FIRST DAILY FIFTY
YEARS AGO TODAY.
IMPORTANT ANNIVERSARY IN
LOCAL JOURNALISM.
Col. R. T. Van Horn Acquired Week-
ly Enterprise in 1855 and After
Changing Name Issued First
Daily Edition June 15, 1858.
Fifty years ago today the first copy of the first daily paper in Kansas City was issued by Colonel R. T. Van Horn, who had conducted a weekly paper here for three years previously. Colonel Van Horn came to this city first on July 31, 1855, and perfected plans for taking charge on October 1 of that year of the Enterprise, a weekly paper published for an association of Kansas Cityans. The Enterprise had been established October 1, 1854, and Colonel Van Horn took charge of it on the first anniversary of its publication. He soon changed the name to the Kansas City Western Journal of Commerce, and it was under that name that the daily was published. Afterwards Colonel Van Horn dropped the "of Commerce," and for fifty years and more the paper has been known as The Journal.

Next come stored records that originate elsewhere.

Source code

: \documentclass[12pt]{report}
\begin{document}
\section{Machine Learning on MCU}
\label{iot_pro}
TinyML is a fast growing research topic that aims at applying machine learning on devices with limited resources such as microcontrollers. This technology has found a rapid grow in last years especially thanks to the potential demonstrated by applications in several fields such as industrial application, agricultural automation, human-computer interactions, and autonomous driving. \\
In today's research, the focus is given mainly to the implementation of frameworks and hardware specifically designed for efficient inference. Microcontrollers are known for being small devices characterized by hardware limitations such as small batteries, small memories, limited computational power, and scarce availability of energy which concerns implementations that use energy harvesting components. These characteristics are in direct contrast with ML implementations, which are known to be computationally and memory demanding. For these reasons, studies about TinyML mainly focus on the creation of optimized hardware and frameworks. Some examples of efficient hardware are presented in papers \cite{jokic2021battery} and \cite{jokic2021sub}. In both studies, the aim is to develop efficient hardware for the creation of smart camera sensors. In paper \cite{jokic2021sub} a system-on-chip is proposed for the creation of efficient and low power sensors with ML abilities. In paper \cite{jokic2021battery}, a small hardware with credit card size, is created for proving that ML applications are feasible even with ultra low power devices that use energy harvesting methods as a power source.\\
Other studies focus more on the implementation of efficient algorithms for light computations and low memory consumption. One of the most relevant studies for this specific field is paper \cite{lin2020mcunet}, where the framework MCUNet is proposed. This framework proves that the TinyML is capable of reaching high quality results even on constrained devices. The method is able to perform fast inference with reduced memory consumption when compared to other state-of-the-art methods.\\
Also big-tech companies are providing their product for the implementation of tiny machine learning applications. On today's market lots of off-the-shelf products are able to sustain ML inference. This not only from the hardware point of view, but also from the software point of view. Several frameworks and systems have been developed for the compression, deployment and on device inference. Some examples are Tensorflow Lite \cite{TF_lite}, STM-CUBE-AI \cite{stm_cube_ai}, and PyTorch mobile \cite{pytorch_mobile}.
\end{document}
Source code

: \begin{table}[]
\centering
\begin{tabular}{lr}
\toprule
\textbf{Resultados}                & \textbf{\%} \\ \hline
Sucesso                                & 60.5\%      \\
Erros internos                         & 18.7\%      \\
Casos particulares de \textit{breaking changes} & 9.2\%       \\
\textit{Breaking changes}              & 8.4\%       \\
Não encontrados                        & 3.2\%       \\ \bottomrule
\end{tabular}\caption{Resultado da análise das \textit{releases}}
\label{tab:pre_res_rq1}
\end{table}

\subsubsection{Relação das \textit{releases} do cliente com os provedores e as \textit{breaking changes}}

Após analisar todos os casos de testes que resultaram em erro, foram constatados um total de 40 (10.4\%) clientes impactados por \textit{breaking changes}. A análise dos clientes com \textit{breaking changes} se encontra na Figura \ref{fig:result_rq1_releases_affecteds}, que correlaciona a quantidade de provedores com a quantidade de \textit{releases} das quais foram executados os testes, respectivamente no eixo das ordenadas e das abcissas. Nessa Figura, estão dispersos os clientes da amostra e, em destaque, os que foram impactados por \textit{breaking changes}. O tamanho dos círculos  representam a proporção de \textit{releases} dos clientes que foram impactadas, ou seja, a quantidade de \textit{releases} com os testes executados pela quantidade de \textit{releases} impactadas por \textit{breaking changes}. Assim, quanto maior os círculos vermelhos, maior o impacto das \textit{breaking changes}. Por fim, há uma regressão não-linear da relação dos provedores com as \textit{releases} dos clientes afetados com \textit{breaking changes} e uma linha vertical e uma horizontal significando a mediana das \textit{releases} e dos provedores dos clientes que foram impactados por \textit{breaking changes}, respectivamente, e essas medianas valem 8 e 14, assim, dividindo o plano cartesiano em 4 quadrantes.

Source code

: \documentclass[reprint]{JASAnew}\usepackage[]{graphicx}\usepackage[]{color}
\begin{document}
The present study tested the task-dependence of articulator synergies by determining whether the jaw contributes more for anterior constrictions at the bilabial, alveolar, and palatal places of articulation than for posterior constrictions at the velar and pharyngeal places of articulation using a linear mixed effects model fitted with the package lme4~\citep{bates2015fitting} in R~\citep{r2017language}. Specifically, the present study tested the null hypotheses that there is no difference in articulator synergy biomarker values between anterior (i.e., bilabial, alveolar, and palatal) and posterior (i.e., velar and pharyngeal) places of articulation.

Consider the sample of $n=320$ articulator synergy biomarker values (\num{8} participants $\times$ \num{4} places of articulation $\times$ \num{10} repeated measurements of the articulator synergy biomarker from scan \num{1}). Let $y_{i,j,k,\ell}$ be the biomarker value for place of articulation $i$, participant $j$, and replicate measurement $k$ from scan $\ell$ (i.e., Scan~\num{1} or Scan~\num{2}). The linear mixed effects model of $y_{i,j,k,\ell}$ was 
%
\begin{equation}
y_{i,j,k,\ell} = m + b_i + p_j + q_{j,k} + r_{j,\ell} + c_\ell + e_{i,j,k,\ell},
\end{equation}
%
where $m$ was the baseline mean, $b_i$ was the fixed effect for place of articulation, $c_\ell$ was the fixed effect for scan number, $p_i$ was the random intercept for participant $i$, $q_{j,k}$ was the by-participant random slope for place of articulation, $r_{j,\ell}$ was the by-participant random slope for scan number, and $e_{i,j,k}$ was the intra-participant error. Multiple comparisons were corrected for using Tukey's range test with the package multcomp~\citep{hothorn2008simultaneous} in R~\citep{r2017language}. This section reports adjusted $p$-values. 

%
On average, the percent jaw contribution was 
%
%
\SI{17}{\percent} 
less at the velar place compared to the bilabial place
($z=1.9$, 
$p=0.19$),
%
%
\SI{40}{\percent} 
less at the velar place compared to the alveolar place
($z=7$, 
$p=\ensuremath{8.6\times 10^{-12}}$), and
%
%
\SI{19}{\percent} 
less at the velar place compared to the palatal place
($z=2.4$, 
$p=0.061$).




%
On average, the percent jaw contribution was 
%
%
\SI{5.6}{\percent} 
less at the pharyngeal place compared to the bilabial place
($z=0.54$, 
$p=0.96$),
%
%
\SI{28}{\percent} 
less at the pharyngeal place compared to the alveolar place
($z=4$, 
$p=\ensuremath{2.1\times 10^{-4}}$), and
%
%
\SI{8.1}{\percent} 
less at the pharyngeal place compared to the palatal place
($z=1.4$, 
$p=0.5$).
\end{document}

The story of how Colonel Van Horn cast his fortunes with the struggling little hamlet and entered upon the long and distinguished career in which he has filled many offices of trust and honor, has been often told, but it is a story that bears frequent telling. Colonel Van Horn was a young man of 30 years when he was the victim of a fire which destroyed his printing plant in Pomery, O., and he spent the next few months assisting his brother-in-law, Captain Cooley, in his various steamboat enterprises. In the course of his trips he found himself and St. Louis and a guest of the Virginia hotel. Here occurred an accidental, but for Kansas City a very fortunate, meeting between the colonel and Judge William A. Strong, one of the principal editors of the Weekly Enterprise, who had been commissioned to go to St. Louis and find somebody who was able and willing to take charge of the paper.
It is possible that all this combination of circumstances might have occurred without Colonel Van Horn coming to Kansas City had not Judge Strong been the recipient of the colonel's kindly consideration and care on the occasion of Judge Strong's illness. This threw the two together and developed an intimacy which resulted in Judge Strong proposing to the colonel to come to Kansas City and look the situation over. Colonel Van Horn had been a practical printer and an editor for a number of years and was ripe for just such a proposition, but his knowledge of Kansas City was not quite so extensive as it is to-day.
RETURNED WITH $250.
Arriving here July 31, 1855, Colonel Van Horn consulted with the proprietors of the Enterprise, and departed with the understanding that he would return October 1 of that year with $250 in cash, give his note for the other $250 due in one year and take the paper. Many people made fun of Mr. Jesse Riddelbarger, who represented the owners of the paper, for taking the unsupported word of an utter stranger, but those were the "good old days," when a man's word was as good as his bond. Then, too, the man was Colonel Van Horn and Mr. Riddelbarger and his associates were not in nearly so much danger of missing a sale as perhaps they themselves believed down in their hearts.
At any rate, Colonel Van Horn arrived on the boat that reached here October 1 and somewhat astonished even Mr. Riddelbarger himself by walking into his store and calmly announcing that he had come to take charge of the paper, producing the $250 in money and the note for $250. The colonel was very warmly greeted and without much ceremony was introduced to the very limited staff of the Enterprise as "the new boss." In those days the paper had only about 300 or 400 subscribers and a single ream of the paper lasted for nearly two issues. A supply of paper sufficient for a month was the biggest financial transaction of the year. Kansas City had less than 500 inhabitants and Missouri avenue was the southern boundary of the "city." The town was only a "string" along the river bank and was rather contemptuously alluded to as "Westport Landing" by its malicious rivals. Colonel Van Horn denies on the best of authority the statement that Kansas City was ever seriously known as "Westport Landing" or that the people themselves ever accepted that name. Westport was considerable of a town, as were Independence, Leavenworth and other river towns.
WHY NAME WAS CHANGED.
For nearly two years and a half Colonel Van Horn ran the Enterprise as a weekly, under its original name, and its later name of The Western Journal of Commerce. The latter name was given to it largely for the reason that there wasn't much commerce here in those days and the name crystallized the purpose of the paper to build up the city along industrial lines, as well as all others. The paper had a number of homes during the first fifteen or twenty years of its existence, following the growth of the city and always keeping on the "firing line." The advent of the first daily paper was a very important event in the history of the little city, but even this event, important as it was, was overshadowed by the other achievements of Colonel Van Horn in giving the city its first and invincible "start" over its rivals. Nature probably did most of all, but Colonel Van Horn had the foresight and the ability to take Nature's "tip" and to make prophesies realities, in all of which the struggling little papers out of which has grown The Journal of today, for nearly half a century under the absolute control of Colonel Van Horn, had their full share of work and glory.